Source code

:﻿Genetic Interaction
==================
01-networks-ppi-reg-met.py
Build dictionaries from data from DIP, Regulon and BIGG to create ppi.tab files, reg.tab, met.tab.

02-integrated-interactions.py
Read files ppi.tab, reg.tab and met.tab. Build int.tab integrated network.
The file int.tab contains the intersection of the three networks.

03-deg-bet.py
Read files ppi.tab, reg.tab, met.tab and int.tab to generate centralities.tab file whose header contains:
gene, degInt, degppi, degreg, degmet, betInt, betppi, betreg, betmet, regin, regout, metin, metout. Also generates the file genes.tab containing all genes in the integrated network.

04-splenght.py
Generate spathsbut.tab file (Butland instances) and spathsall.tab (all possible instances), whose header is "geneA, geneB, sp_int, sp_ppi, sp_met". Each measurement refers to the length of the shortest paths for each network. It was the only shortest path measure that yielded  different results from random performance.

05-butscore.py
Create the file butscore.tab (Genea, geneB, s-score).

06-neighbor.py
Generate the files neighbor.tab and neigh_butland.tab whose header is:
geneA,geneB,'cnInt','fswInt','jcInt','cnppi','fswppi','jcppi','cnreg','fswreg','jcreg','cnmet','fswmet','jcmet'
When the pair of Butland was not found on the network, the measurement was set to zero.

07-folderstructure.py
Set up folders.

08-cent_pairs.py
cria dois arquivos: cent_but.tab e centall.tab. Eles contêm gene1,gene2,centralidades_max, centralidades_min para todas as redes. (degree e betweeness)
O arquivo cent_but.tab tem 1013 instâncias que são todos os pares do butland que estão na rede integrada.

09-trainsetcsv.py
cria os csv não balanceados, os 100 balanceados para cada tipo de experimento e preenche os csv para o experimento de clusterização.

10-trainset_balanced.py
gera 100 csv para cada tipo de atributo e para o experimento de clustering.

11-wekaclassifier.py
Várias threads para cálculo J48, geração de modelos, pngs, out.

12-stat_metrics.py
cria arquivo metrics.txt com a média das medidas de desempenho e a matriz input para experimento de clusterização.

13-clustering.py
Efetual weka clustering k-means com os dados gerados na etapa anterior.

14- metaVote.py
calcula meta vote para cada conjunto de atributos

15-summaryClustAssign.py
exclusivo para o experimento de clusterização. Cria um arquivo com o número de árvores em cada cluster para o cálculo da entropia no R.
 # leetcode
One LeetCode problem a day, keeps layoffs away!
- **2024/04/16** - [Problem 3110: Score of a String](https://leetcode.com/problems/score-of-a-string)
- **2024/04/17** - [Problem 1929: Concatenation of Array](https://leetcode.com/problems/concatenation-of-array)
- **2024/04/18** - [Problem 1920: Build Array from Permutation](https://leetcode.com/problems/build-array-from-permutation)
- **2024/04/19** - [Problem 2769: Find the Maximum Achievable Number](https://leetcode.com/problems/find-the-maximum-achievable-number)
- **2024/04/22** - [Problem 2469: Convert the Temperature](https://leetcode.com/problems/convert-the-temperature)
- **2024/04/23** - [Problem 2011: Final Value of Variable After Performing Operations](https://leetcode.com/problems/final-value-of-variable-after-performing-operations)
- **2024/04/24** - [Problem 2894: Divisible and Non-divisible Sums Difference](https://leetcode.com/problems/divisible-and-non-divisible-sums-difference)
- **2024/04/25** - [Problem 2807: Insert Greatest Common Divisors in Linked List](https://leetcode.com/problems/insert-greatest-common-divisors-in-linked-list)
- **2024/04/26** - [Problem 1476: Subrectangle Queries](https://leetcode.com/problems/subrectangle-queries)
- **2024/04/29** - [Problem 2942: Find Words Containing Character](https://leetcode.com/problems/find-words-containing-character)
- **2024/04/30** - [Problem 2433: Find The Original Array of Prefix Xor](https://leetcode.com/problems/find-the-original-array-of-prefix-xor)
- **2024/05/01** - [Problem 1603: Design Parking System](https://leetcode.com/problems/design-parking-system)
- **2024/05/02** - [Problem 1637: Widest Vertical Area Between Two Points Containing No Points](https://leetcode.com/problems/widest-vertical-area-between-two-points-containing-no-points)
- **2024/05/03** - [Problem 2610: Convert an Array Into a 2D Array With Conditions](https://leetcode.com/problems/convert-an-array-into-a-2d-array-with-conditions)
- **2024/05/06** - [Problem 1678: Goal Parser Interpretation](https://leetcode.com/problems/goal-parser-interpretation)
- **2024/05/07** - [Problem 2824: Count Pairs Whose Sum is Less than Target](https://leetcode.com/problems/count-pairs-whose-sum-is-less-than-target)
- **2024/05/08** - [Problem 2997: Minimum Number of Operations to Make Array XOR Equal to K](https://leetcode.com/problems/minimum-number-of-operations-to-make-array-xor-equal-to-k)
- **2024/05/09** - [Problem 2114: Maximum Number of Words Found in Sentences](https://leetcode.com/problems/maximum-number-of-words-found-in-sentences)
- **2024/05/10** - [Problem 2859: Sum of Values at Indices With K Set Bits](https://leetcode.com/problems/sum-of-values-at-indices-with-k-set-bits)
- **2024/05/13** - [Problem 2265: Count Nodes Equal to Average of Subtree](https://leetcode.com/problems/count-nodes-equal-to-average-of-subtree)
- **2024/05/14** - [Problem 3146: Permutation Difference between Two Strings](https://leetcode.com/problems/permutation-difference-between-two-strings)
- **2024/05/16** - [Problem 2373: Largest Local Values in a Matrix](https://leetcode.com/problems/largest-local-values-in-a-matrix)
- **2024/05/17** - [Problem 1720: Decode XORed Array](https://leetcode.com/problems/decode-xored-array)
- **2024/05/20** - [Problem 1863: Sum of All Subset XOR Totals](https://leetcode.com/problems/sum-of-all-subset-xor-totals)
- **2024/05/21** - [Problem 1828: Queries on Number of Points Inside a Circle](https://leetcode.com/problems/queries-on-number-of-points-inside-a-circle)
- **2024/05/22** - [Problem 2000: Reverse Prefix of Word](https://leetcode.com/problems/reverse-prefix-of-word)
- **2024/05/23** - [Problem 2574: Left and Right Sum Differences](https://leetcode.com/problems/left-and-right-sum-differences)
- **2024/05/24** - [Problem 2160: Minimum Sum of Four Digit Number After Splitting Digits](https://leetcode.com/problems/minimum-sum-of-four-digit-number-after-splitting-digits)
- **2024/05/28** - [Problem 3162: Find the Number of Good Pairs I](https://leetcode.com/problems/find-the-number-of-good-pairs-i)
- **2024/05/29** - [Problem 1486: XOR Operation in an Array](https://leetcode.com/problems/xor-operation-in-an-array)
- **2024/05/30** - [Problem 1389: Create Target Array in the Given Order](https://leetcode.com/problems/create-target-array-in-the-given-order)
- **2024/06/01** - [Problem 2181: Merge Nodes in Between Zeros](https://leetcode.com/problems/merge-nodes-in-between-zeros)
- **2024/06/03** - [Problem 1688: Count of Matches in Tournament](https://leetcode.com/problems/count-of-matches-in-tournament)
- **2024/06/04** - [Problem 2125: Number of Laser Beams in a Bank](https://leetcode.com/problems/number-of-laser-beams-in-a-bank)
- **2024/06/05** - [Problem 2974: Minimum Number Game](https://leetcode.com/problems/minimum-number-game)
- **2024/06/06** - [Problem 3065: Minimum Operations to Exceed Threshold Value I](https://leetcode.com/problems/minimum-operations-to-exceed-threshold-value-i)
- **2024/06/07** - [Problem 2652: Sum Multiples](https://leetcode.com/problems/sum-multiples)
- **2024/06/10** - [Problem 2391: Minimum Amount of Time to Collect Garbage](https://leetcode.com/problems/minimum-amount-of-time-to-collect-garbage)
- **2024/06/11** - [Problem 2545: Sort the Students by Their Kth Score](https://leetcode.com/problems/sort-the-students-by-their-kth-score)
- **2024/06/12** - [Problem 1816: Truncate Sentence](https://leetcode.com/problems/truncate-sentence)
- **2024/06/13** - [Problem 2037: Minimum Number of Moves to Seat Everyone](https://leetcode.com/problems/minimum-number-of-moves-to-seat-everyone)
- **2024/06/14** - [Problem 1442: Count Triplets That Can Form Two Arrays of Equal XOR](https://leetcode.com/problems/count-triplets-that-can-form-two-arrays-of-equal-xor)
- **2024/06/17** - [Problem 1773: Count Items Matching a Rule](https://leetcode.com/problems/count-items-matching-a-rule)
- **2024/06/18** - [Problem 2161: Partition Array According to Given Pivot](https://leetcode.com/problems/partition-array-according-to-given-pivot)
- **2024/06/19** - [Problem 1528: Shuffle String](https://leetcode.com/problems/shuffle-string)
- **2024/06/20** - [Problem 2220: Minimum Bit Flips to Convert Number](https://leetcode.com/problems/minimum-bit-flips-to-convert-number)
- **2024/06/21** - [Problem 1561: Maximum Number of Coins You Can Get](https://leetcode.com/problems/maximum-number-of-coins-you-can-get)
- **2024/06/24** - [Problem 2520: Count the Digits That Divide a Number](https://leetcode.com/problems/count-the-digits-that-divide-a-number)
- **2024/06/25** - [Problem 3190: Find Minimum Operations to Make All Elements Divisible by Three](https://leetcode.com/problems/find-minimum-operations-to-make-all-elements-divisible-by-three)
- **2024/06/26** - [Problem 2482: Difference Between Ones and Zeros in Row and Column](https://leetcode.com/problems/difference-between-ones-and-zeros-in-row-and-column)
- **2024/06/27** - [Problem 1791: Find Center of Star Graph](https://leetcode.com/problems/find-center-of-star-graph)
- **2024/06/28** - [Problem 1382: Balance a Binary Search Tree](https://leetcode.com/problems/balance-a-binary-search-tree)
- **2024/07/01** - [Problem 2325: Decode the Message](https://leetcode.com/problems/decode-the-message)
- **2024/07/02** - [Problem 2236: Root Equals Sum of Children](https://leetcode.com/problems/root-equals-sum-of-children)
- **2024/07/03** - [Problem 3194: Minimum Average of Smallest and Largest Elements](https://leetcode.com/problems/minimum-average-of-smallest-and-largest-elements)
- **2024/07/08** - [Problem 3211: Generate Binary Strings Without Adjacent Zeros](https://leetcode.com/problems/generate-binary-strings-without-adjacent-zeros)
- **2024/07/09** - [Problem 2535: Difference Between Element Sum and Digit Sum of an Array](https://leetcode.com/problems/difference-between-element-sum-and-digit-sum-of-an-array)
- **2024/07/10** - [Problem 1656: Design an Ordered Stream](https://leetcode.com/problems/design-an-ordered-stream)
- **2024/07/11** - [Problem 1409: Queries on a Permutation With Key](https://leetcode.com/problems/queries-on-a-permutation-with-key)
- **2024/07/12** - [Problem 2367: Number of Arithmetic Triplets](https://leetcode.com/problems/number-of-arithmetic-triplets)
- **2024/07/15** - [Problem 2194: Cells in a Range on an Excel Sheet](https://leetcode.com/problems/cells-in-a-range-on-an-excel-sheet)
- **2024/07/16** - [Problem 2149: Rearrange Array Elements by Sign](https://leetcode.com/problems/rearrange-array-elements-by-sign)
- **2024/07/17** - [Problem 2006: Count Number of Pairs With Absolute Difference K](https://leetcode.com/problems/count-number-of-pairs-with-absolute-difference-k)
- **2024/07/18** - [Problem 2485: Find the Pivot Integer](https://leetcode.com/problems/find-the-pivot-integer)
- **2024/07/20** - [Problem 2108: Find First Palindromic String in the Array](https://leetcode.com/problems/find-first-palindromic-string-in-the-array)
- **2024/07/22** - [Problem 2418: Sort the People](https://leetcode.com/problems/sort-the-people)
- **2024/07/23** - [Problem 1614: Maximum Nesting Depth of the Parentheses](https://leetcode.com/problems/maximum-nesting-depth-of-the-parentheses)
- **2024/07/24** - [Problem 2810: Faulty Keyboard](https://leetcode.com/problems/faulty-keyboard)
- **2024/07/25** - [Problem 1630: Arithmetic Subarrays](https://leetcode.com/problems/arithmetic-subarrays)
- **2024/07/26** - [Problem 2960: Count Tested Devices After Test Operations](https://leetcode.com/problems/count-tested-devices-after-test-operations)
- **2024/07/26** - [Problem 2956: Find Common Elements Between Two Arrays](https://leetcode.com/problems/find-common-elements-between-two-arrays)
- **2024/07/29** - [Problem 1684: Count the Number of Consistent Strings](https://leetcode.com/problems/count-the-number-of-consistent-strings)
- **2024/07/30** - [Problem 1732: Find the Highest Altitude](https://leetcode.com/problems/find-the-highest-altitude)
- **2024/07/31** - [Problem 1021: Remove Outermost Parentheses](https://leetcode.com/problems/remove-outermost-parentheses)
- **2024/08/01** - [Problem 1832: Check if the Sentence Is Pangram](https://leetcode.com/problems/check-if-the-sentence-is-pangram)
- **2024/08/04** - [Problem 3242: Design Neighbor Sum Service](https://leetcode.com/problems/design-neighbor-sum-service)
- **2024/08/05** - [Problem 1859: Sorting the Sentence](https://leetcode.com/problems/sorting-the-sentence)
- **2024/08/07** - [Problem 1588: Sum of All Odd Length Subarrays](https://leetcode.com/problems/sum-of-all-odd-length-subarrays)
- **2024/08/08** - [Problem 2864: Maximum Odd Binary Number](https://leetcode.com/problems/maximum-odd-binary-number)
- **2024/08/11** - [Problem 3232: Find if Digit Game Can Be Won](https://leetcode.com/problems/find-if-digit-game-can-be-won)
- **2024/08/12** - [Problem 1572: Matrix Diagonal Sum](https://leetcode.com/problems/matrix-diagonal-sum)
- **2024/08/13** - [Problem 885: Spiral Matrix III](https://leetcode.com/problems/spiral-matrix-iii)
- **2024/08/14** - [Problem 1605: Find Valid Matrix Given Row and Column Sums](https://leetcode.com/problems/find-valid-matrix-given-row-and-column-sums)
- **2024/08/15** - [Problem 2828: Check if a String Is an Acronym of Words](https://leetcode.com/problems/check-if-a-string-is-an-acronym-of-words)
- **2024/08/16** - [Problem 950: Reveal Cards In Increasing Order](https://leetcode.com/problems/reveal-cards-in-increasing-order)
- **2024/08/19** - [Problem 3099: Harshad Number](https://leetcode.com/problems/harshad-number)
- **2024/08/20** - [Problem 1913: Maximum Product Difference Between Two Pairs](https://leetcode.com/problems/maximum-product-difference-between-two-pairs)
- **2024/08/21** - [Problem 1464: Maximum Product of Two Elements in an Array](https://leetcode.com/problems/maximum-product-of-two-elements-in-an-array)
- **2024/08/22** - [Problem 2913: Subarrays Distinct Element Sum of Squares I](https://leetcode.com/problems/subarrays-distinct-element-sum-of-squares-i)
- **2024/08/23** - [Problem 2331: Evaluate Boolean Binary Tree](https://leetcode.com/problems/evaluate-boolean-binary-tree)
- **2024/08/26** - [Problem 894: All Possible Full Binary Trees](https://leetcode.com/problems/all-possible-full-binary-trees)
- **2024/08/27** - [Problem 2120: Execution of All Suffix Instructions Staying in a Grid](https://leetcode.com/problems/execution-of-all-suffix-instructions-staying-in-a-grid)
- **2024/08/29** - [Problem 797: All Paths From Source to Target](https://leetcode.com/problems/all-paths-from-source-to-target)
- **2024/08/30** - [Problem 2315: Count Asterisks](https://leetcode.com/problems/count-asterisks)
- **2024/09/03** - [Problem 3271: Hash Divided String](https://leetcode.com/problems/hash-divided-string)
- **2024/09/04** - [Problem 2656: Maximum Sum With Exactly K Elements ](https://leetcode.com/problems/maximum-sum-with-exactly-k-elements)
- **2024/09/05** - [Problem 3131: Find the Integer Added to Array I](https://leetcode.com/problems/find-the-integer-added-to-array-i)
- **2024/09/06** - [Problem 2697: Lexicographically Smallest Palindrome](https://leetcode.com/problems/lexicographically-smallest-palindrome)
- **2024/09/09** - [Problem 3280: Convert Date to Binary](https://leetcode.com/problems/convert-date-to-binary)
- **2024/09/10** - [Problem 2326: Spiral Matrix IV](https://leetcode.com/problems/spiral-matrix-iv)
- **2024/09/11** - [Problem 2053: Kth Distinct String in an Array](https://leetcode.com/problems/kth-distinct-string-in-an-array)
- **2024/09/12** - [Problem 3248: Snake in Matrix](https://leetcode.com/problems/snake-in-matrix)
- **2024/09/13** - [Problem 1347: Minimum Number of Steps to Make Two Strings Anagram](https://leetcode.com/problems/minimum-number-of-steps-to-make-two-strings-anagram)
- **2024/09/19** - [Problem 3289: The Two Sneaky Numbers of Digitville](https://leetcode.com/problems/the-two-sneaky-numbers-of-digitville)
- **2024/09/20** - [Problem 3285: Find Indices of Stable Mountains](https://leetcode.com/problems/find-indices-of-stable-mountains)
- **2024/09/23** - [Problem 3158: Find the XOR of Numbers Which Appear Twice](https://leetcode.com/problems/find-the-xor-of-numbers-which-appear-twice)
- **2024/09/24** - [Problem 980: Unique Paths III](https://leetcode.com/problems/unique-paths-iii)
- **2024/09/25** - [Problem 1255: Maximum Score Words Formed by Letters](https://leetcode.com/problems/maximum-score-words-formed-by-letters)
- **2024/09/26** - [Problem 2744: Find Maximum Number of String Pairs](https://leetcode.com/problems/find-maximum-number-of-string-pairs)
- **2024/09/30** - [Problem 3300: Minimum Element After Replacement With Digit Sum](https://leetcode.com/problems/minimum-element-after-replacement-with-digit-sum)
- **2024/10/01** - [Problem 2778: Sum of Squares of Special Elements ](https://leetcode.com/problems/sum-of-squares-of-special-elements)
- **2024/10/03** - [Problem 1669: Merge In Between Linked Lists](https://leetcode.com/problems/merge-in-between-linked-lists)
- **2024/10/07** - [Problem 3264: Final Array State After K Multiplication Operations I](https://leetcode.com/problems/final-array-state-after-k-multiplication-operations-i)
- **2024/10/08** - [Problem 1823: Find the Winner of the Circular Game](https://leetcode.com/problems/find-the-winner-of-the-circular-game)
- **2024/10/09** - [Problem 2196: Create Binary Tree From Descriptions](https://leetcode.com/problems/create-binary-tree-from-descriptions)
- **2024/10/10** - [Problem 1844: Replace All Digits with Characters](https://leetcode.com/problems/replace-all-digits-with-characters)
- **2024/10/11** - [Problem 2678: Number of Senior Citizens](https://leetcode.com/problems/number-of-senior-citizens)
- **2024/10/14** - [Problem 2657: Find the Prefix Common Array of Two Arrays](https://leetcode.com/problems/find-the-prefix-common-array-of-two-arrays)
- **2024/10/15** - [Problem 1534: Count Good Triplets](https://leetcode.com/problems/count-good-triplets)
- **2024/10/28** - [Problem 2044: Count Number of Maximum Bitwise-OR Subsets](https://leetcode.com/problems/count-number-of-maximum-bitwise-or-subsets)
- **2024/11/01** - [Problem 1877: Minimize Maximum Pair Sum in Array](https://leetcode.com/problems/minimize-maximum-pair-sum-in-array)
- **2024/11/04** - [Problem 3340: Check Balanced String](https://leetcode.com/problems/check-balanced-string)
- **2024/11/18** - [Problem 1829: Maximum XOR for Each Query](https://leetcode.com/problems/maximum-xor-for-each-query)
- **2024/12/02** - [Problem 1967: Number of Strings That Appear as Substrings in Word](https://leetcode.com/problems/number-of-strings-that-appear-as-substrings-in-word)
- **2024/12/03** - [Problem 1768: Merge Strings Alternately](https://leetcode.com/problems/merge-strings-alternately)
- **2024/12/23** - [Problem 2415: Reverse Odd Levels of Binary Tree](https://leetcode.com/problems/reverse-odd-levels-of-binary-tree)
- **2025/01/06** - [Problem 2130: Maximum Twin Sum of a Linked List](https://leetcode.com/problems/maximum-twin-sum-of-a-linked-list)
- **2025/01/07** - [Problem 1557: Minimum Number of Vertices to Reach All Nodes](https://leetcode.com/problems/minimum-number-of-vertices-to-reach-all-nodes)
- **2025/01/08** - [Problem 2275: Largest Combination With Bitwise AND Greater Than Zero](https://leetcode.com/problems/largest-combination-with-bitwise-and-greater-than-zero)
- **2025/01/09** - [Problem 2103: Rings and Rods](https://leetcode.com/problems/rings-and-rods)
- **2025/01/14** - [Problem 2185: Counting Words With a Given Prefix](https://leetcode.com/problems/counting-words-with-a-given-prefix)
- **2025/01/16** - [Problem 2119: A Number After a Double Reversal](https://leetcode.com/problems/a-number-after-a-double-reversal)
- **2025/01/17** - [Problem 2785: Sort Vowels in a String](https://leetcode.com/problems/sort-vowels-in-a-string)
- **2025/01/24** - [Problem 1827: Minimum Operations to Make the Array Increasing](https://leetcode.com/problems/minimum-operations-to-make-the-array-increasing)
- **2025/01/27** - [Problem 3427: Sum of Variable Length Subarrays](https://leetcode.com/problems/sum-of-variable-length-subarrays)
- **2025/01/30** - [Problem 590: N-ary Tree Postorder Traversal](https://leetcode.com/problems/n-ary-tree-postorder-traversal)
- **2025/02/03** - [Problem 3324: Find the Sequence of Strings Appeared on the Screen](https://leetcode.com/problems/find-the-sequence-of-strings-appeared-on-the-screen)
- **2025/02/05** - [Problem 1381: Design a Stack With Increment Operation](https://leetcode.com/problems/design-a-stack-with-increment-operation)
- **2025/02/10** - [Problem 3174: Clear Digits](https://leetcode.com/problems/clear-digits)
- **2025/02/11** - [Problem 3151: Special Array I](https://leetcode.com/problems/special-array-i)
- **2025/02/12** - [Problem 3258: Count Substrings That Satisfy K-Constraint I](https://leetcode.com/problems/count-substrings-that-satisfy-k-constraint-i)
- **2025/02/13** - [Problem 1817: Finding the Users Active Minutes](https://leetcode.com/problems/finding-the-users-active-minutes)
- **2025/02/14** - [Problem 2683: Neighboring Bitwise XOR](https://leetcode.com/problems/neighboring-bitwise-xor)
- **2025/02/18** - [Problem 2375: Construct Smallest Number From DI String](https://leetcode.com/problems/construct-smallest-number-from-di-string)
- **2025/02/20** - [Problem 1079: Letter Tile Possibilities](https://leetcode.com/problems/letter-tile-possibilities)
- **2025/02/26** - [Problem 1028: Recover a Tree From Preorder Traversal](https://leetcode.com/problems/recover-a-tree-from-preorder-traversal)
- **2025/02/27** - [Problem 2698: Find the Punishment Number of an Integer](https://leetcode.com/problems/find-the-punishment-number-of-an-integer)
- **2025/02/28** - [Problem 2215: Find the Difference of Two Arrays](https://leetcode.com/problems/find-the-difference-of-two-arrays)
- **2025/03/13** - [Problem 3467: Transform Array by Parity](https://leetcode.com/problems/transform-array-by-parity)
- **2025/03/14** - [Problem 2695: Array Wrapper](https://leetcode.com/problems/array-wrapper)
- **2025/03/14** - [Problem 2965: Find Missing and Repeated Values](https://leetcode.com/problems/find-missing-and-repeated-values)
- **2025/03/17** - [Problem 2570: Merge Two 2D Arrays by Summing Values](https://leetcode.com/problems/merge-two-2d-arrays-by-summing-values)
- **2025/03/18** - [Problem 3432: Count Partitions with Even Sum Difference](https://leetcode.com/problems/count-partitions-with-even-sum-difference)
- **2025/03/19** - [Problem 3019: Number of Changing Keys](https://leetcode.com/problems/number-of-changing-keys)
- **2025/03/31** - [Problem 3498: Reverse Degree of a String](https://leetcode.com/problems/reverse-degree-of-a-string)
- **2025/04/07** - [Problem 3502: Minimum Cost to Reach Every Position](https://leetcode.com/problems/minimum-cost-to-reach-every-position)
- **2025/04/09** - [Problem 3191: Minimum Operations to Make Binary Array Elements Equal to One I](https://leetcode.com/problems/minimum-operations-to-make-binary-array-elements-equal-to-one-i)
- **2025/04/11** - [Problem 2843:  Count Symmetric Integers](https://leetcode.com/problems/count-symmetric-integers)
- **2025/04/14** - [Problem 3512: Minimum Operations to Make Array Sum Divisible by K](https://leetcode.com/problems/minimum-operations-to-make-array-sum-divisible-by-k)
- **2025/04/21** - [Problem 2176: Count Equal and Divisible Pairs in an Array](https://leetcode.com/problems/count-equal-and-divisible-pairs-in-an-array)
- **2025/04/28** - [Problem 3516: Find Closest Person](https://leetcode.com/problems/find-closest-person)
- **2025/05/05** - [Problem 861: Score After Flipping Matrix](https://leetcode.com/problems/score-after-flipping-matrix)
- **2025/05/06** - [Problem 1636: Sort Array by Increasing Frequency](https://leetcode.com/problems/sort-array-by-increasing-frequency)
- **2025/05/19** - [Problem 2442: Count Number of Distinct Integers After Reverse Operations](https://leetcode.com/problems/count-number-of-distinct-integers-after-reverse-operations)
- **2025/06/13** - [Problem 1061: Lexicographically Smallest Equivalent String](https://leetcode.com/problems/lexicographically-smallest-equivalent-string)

------------------------------------

* **Exercise instructions**:
Each line of the data above containing the string "Words" is to be copied.

* **Expected answer**:
- **2024/04/29** - [Problem 2942: Find Words Containing Character](https://leetcode.com/problems/find-words-containing-character)
- **2024/05/09** - [Problem 2114: Maximum Number of Words Found in Sentences](https://leetcode.com/problems/maximum-number-of-words-found-in-sentences)
- **2024/08/15** - [Problem 2828: Check if a String Is an Acronym of Words](https://leetcode.com/problems/check-if-a-string-is-an-acronym-of-words)
- **2024/09/25** - [Problem 1255: Maximum Score Words Formed by Letters](https://leetcode.com/problems/maximum-score-words-formed-by-letters)
- **2025/01/14** - [Problem 2185: Counting Words With a Given Prefix](https://leetcode.com/problems/counting-words-with-a-given-prefix)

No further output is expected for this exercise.